**DATA LISTING**
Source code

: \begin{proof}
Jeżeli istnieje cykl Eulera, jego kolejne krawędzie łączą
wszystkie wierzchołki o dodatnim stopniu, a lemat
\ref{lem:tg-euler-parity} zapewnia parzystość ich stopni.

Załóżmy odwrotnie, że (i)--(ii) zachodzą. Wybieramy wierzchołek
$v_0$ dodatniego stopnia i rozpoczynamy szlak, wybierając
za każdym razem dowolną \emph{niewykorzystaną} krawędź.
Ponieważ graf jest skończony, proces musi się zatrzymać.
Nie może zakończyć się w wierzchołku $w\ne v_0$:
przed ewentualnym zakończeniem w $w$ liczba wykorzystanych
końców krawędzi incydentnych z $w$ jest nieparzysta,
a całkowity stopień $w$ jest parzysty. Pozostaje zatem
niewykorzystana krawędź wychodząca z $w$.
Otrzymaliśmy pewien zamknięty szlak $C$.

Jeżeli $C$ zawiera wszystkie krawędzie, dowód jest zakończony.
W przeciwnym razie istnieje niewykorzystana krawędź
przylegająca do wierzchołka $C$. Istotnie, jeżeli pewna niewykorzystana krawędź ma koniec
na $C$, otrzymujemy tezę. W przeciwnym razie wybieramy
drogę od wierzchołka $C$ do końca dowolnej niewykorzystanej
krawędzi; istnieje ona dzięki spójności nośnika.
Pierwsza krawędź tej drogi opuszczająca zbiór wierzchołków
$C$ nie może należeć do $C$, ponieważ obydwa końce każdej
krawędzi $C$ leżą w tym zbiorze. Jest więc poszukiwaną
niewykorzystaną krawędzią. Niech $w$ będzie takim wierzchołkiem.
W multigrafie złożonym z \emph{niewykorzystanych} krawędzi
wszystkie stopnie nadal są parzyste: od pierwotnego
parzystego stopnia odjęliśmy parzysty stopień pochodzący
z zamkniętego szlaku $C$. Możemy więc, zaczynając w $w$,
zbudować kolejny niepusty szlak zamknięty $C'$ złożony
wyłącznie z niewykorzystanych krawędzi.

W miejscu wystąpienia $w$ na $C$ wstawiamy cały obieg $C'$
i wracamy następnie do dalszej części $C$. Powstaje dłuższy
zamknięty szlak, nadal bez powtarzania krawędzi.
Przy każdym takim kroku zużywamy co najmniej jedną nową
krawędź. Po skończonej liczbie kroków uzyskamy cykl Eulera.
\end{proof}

**TASK DESCRIPTION**
The answer is the run of lines above from the line containing "wszystkie wierzchołki o" through the line containing "Ponieważ graf jest", copied exactly and alone.

**EXERCISE OUTPUT**
wszystkie wierzchołki o dodatnim stopniu, a lemat
\ref{lem:tg-euler-parity} zapewnia parzystość ich stopni.

Załóżmy odwrotnie, że (i)--(ii) zachodzą. Wybieramy wierzchołek
$v_0$ dodatniego stopnia i rozpoczynamy szlak, wybierając
za każdym razem dowolną \emph{niewykorzystaną} krawędź.
Ponieważ graf jest skończony, proces musi się zatrzymać.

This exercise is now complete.